Campus Restaurant employees Brent Bolton, Keith Walker, Donald Myhand (center) and Dammieon Sheppard (front) load more than 3,764 pounds of food that was donated to Magic City Harvest.
Smith, a cashier at the Commons on the Green, now lives her life trying to return that favor. And she was eager to help when UAB Campus Restaurants joined SODEXO's Helping Hands Across America campaign to raise money for the local food-recovery program Magic City Harvest.

Cashiers in all UAB campus restaurants sold $5 food bags to faculty, staff and students during the month of November, and Smith led the way with 183 sold. All told, the campaign raised more than $2,000, which was used to purchase 3,764 pounds of food - enough to feed more than 1,500 families during the Thanksgiving and Christmas holidays.

"It was great to be a part of such a big project that helps the people in our communities," Smith says. "We had so many faculty and students who were willing to help. Some bought more than one bag."

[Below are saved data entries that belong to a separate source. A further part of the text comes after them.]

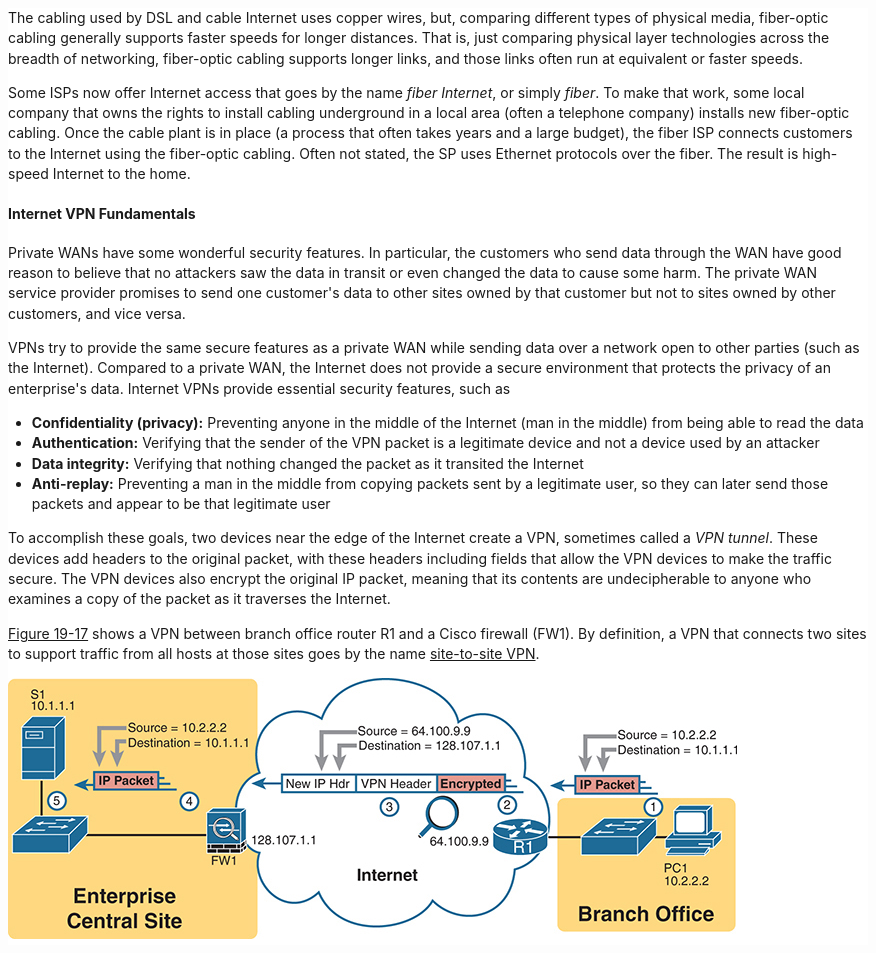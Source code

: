 The cabling used by DSL and cable Internet uses copper wires, but, comparing different types of physical media, fiber-optic cabling generally supports faster speeds for longer distances. That is, just comparing physical layer technologies across the breadth of networking, fiber-optic cabling supports longer links, and those links often run at equivalent or faster speeds.

Some ISPs now offer Internet access that goes by the name *fiber Internet*, or simply *fiber*. To make that work, some local company that owns the rights to install cabling underground in a local area (often a telephone company) installs new fiber-optic cabling. Once the cable plant is in place (a process that often takes years and a large budget), the fiber ISP connects customers to the Internet using the fiber-optic cabling. Often not stated, the SP uses Ethernet protocols over the fiber. The result is high-speed Internet to the home.

#### Internet VPN Fundamentals

Private WANs have some wonderful security features. In particular, the customers who send data through the WAN have good reason to believe that no attackers saw the data in transit or even changed the data to cause some harm. The private WAN service provider promises to send one customer's data to other sites owned by that customer but not to sites owned by other customers, and vice versa.

VPNs try to provide the same secure features as a private WAN while sending data over a network open to other parties (such as the Internet). Compared to a private WAN, the Internet does not provide a secure environment that protects the privacy of an enterprise's data. Internet VPNs provide essential security features, such as

* **Confidentiality (privacy):** Preventing anyone in the middle of the Internet (man in the middle) from being able to read the data
* **Authentication:** Verifying that the sender of the VPN packet is a legitimate device and not a device used by an attacker
* **Data integrity:** Verifying that nothing changed the packet as it transited the Internet
* **Anti-replay:** Preventing a man in the middle from copying packets sent by a legitimate user, so they can later send those packets and appear to be that legitimate user

To accomplish these goals, two devices near the edge of the Internet create a VPN, sometimes called a *VPN tunnel*. These devices add headers to the original packet, with these headers including fields that allow the VPN devices to make the traffic secure. The VPN devices also encrypt the original IP packet, meaning that its contents are undecipherable to anyone who examines a copy of the packet as it traverses the Internet.

[Figure 19-17](vol2_ch19.xhtml#ch19fig17) shows a VPN between branch office router R1 and a Cisco firewall (FW1). By definition, a VPN that connects two sites to support traffic from all hosts at those sites goes by the name [site-to-site VPN](vol2_gloss.xhtml#gloss_308).

![A diagram explains the concept of a Virtual Private Network (V P N) tunnel for a site-to-site intranet V P N.](images/vol2_19fig17.jpg)
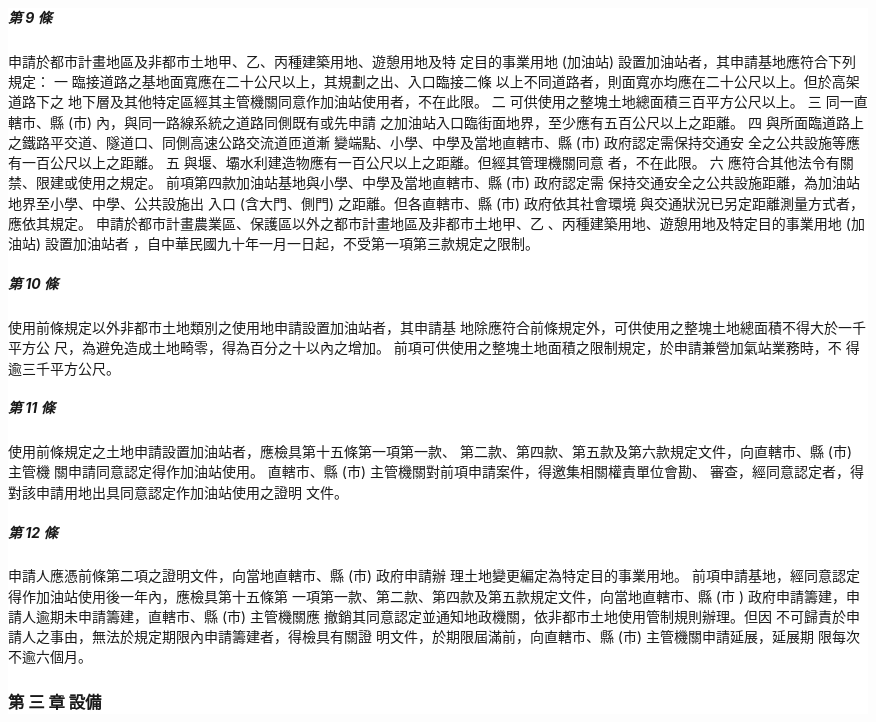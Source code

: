 ##### 第 9 條
申請於都市計畫地區及非都市土地甲、乙、丙種建築用地、遊憩用地及特
定目的事業用地 (加油站) 設置加油站者，其申請基地應符合下列規定：
一  臨接道路之基地面寬應在二十公尺以上，其規劃之出、入口臨接二條
    以上不同道路者，則面寬亦均應在二十公尺以上。但於高架道路下之
    地下層及其他特定區經其主管機關同意作加油站使用者，不在此限。
二  可供使用之整塊土地總面積三百平方公尺以上。
三  同一直轄市、縣 (市) 內，與同一路線系統之道路同側既有或先申請
    之加油站入口臨街面地界，至少應有五百公尺以上之距離。
四  與所面臨道路上之鐵路平交道、隧道口、同側高速公路交流道匝道漸
    變端點、小學、中學及當地直轄市、縣 (市) 政府認定需保持交通安
    全之公共設施等應有一百公尺以上之距離。
五  與堰、壩水利建造物應有一百公尺以上之距離。但經其管理機關同意
    者，不在此限。
六  應符合其他法令有關禁、限建或使用之規定。
前項第四款加油站基地與小學、中學及當地直轄市、縣 (市) 政府認定需
保持交通安全之公共設施距離，為加油站地界至小學、中學、公共設施出
入口 (含大門、側門) 之距離。但各直轄市、縣 (市) 政府依其社會環境
與交通狀況已另定距離測量方式者，應依其規定。
申請於都市計畫農業區、保護區以外之都市計畫地區及非都市土地甲、乙
、丙種建築用地、遊憩用地及特定目的事業用地 (加油站) 設置加油站者
，自中華民國九十年一月一日起，不受第一項第三款規定之限制。

##### 第 10 條
使用前條規定以外非都市土地類別之使用地申請設置加油站者，其申請基
地除應符合前條規定外，可供使用之整塊土地總面積不得大於一千平方公
尺，為避免造成土地畸零，得為百分之十以內之增加。
前項可供使用之整塊土地面積之限制規定，於申請兼營加氣站業務時，不
得逾三千平方公尺。

##### 第 11 條
使用前條規定之土地申請設置加油站者，應檢具第十五條第一項第一款、
第二款、第四款、第五款及第六款規定文件，向直轄市、縣 (市) 主管機
關申請同意認定得作加油站使用。
直轄市、縣 (市) 主管機關對前項申請案件，得邀集相關權責單位會勘、
審查，經同意認定者，得對該申請用地出具同意認定作加油站使用之證明
文件。

##### 第 12 條
申請人應憑前條第二項之證明文件，向當地直轄市、縣 (市) 政府申請辦
理土地變更編定為特定目的事業用地。
前項申請基地，經同意認定得作加油站使用後一年內，應檢具第十五條第
一項第一款、第二款、第四款及第五款規定文件，向當地直轄市、縣 (市
) 政府申請籌建，申請人逾期未申請籌建，直轄市、縣 (市) 主管機關應
撤銷其同意認定並通知地政機關，依非都市土地使用管制規則辦理。但因
不可歸責於申請人之事由，無法於規定期限內申請籌建者，得檢具有關證
明文件，於期限屆滿前，向直轄市、縣 (市) 主管機關申請延展，延展期
限每次不逾六個月。

### 第 三 章 設備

The cashiers held a competition to see who could sell the most bags, but Smith says the drive was more than a contest.

"It wasn't a competition for me," Smith says. "I was more concerned with selling as many food bags as I could to help our homeless and other people in need. I've been in need before, so I know how it is."

Campus Restaurants has held canned food drives in recent years in an effort to help Magic City Harvest, but Leigh Ciarkowski, Campus Restaurants marketing manager, says their success has been limited.

That led to a change in strategy this year to selling $5 donation bags that featured samples of the food Campus Restaurants would purchase with the money raised. Campus Restaurants purchased crackers, spaghetti, canned tuna, fruits and vegetables, rice and canned soups from their vendors with the money raised.

"We wanted to try the donation bags this year to see if we could be more successful," Ciarkowski says. "We found this was a little easier because a lot of times students can't get off campus to purchase canned goods — the same for faculty and staff. People are more inclined to donate five dollars when they're purchasing a meal than trying to remember to bring canned goods to work and find the place to drop them off."

Campus Restaurants also accepted canned food donations as part of the food drive and matched the donations in canned goods.

Campus Restaurants helps Magic City Harvest throughout the year by donating its leftover items and soon-to-expire foods to the food-recovery program to help alleviate food insecurity, malnutrition and food waste in the community.

"We donate any of our prepackaged grab-and-go items that are about to go out of date," Ciarkowski says. "We also donate any produce we have leftover going into extended breaks like Thanksgiving and Christmas. It helps in terms of food waste because we're not throwing so much away, and, more important, it's going to someone who needs it."

Helping the communityBenita Baker, retail manager for Campus Restaurants, says her cashiers were ecstatic to be a part of the campaign.

"My workers are from this community, and they want to help the people of this community," Baker says. "They have a heart for helping others, and they wanted to raise enough money to at least get enough food to help Magic City Harvest through Christmas."

"So many of our cashiers really got behind the food drive, and we had a great response from our students, faculty and staff," Ciarkowski says. "Many of them told the cashiers they were glad we were taking this initiative to support our community.

"But we couldn't have done it without their support and their kindness."